▸ Activity: Nothing but the exact lines from the one containing "- Trabalhar com SVG;" through the last line of the records below belongs in your answer.

****************

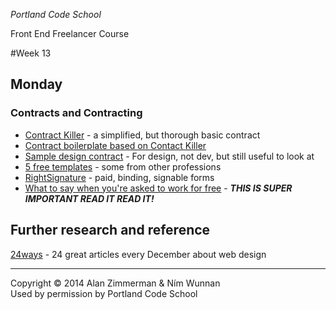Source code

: *Portland Code School*

Front End Freelancer Course

#Week 13



## Monday

### Contracts and Contracting

* [Contract Killer](http://24ways.org/2008/contract-killer/) - a simplified, but thorough basic contract
* [Contract boilerplate based on Contact Killer](https://www.docracy.com/3884/contract-of-works-for-web-design)
* [Sample design contract](https://www.docracy.com/5152/short-form-design-contract) - For design, not dev, but still useful to look at
* [5 free templates](http://speckyboy.com/2010/08/12/5-free-to-use-freelance-design-contract-templates/) - some from other professions
* [RightSignature](https://rightsignature.com/signup) - paid, binding, signable forms
* [What to say when you're asked to work for free](http://www.thestar.com/business/personal_finance/2013/11/19/what_to_say_when_youre_asked_to_work_for_free.html) - ***THIS IS SUPER IMPORTANT READ IT READ IT!***

## Further research and reference

[24ways](http://24ways.org/) - 24 great articles every December about web design

<hr>
Copyright © 2014 Alan Zimmerman & Ním Wunnan<br />
Used by permission by Portland Code School
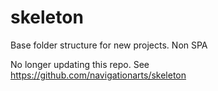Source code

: skeleton
========

Base folder structure for new projects. Non SPA


No longer updating this repo. See https://github.com/navigationarts/skeleton
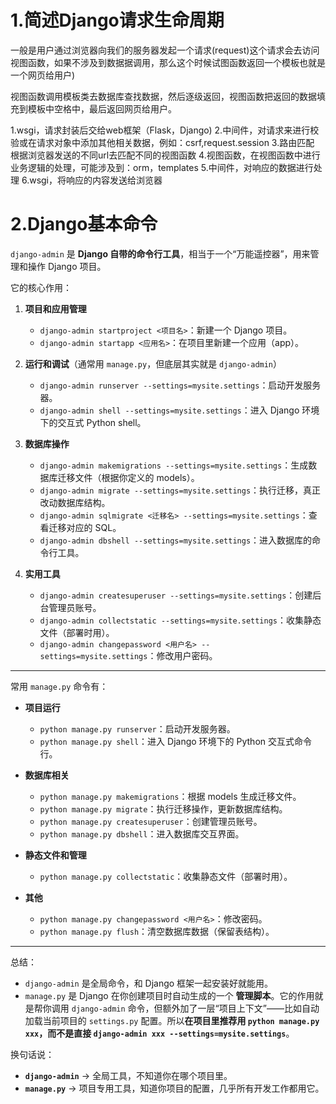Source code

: # 1.简述Django请求生命周期

一般是用户通过浏览器向我们的服务器发起一个请求(request)这个请求会去访问视图函数，如果不涉及到数据据调用，那么这个时候试图函数返回一个模板也就是一个网页给用户)

视图函数调用模板类去数据库查找数据，然后逐级返回，视图函数把返回的数据填充到模板中空格中，最后返回网页给用户。

1.wsgi，请求封装后交给web框架（Flask，Django)
2.中间件，对请求来进行校验或在请求对象中添加其他相关数据，例如：csrf,request.session
3.路由匹配 根据浏览器发送的不同url去匹配不同的视图函数
4.视图函数，在视图函数中进行业务逻辑的处理，可能涉及到：orm，templates
5.中间件，对响应的数据进行处理
6.wsgi，将响应的内容发送给浏览器
# 2.Django基本命令
`django-admin` 是 **Django 自带的命令行工具**，相当于一个“万能遥控器”，用来管理和操作 Django 项目。

它的核心作用：

1. **项目和应用管理**

   * `django-admin startproject <项目名>`：新建一个 Django 项目。
   * `django-admin startapp <应用名>`：在项目里新建一个应用（app）。

2. **运行和调试**（通常用 `manage.py`，但底层其实就是 `django-admin`）

   * `django-admin runserver --settings=mysite.settings`：启动开发服务器。
   * `django-admin shell --settings=mysite.settings`：进入 Django 环境下的交互式 Python shell。

3. **数据库操作**

   * `django-admin makemigrations --settings=mysite.settings`：生成数据库迁移文件（根据你定义的 models）。
   * `django-admin migrate --settings=mysite.settings`：执行迁移，真正改动数据库结构。
   * `django-admin sqlmigrate <迁移名> --settings=mysite.settings`：查看迁移对应的 SQL。
   * `django-admin dbshell --settings=mysite.settings`：进入数据库的命令行工具。

4. **实用工具**

   * `django-admin createsuperuser --settings=mysite.settings`：创建后台管理员账号。
   * `django-admin collectstatic --settings=mysite.settings`：收集静态文件（部署时用）。
   * `django-admin changepassword <用户名> --settings=mysite.settings`：修改用户密码。

---

常用 `manage.py` 命令有：

* **项目运行**

  * `python manage.py runserver`：启动开发服务器。
  * `python manage.py shell`：进入 Django 环境下的 Python 交互式命令行。

* **数据库相关**

  * `python manage.py makemigrations`：根据 models 生成迁移文件。
  * `python manage.py migrate`：执行迁移操作，更新数据库结构。
  * `python manage.py createsuperuser`：创建管理员账号。
  * `python manage.py dbshell`：进入数据库交互界面。

* **静态文件和管理**

  * `python manage.py collectstatic`：收集静态文件（部署时用）。

* **其他**

  * `python manage.py changepassword <用户名>`：修改密码。
  * `python manage.py flush`：清空数据库数据（保留表结构）。

---
总结：

* `django-admin` 是全局命令，和 Django 框架一起安装好就能用。
* `manage.py` 是 Django 在你创建项目时自动生成的一个 **管理脚本**。它的作用就是帮你调用 `django-admin` 命令，但额外加了一层“项目上下文”——比如自动加载当前项目的 `settings.py` 配置。所以**在项目里推荐用 `python manage.py xxx`，而不是直接 `django-admin xxx --settings=mysite.settings`**。

换句话说：

* **`django-admin`** → 全局工具，不知道你在哪个项目里。
* **`manage.py`** → 项目专用工具，知道你项目的配置，几乎所有开发工作都用它。
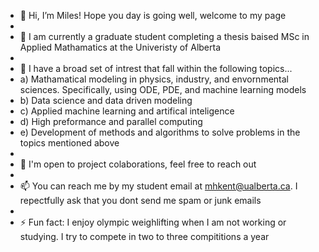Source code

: - 👋 Hi, I’m Miles! Hope you day is going well, welcome to my page
-
- 🌱 I am currently a graduate student completing a thesis baised MSc in Applied Mathamatics at the Univeristy of Alberta 
-
- 👀 I have a broad set of intrest that fall within the following topics...
- a) Mathamatical modeling in physics, industry, and envornmental sciences. Specifically, using ODE, PDE, and machine learning models
- b) Data science and data driven modeling
- c) Applied machine learning and artifical inteligence 
- d) High preformance and parallel computing
- e) Development of methods and algorithms to solve problems in the topics mentioned above 
-
- 💞️ I'm open to project colaborations, feel free to reach out
-
- 📫 You can reach me by my student email at mhkent@ualberta.ca. I repectfully ask that you dont send me spam or junk emails
- 
- ⚡ Fun fact: I enjoy olympic weighlifting when I am not working or studying. I try to compete in two to three compititions a year 

<!---
milsbeary/milsbeary is a ✨ special ✨ repository because its `README.md` (this file) appears on your GitHub profile.
You can click the Preview link to take a look at your changes.
--->
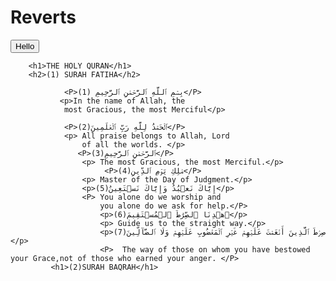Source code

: # Reverts
<button>Hello</button>
    <title>THE HOLY QURAN</title>
    
        <h1>THE HOLY QURAN</h1>
        <h2>(1) SURAH FATIHA</h2>
    
                <P>بِسۡمِ ٱللَّهِ ٱلرَّحۡمَٰنِ ٱلرَّحِيمِ (1)</P>
               <p>In the name of Allah, the                        
                most Gracious, the most Merciful</p>                             
                
                <P>ٱلۡحَمۡدُ لِلَّهِ رَبِّ ٱلۡعَٰلَمِينَ(2)</P>
                <p> All praise belongs to Allah, Lord
                    of all the worlds. </p>
                   <P>ٱلرَّحۡمَٰنِ ٱلرَّحِيمِ(3)</P>
                    <p> The most Gracious, the most Merciful.</p>
                         <P>مَٰلِكِ يَوۡمِ ٱلدِّينِ(4)</P>
                    <p> Master of the Day of Judgment.</p>
                    <p>إِيَّاكَ نَعۡبُدُ وَإِيَّاكَ نَسۡتَعِينُ(5)</p>
                    <P> You alone do we worship and
                        you alone do we ask for help.</P>
                        <p>ٱهۡدِنَا ٱلصِّرَٰطَ ٱلۡمُسۡتَقِيمَ(6)</p>
                        <p> Guide us to the straight way.</p>
                        <p>صِرَٰطَ ٱلَّذِينَ أَنۡعَمۡتَ عَلَيۡهِمۡ غَيۡرِ ٱلۡمَغۡضُوبِ عَلَيۡهِمۡ وَلَا ٱلضَّآلِّينَ(7)</p>
                        <P>  The way of those on whom you have bestowed your Grace,not of those who earned your anger. </P>
             <h1>(2)SURAH BAQRAH</h1>
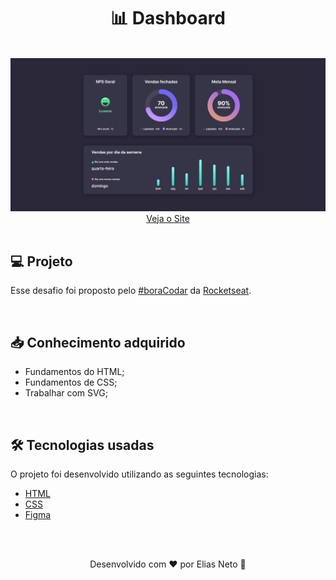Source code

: <h1 align="center">📊 Dashboard</h1>

<br>

<img src="./.github/demonstration.png">

<div align="center">
    <a href="https://elias-neto.github.io/boracodar-dashboard" target="_blank"> Veja o Site</a>
</div>

<br>

## 💻 Projeto

Esse desafio foi proposto pelo [#boraCodar](https://www.rocketseat.com.br/boracodar) da [Rocketseat](https://www.rocketseat.com.br/).

<br>

## 📥 Conhecimento adquirido

- Fundamentos do HTML;
- Fundamentos de CSS;
- Trabalhar com SVG;

<br>

## 🛠 Tecnologias usadas

O projeto foi desenvolvido utilizando as seguintes tecnologias:

- [HTML](https://www.w3schools.com/html/)
- [CSS](https://www.w3schools.com/css/)
- [Figma](https://www.figma.com/design/)

<br>
<br>

<p align="center"> Desenvolvido com ❤ por Elias Neto 👋 <p>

****************

▸ Answer to this exercise:
- Trabalhar com SVG;

<br>

## 🛠 Tecnologias usadas

O projeto foi desenvolvido utilizando as seguintes tecnologias:

- [HTML](https://www.w3schools.com/html/)
- [CSS](https://www.w3schools.com/css/)
- [Figma](https://www.figma.com/design/)

<br>
<br>

<p align="center"> Desenvolvido com ❤ por Elias Neto 👋 <p>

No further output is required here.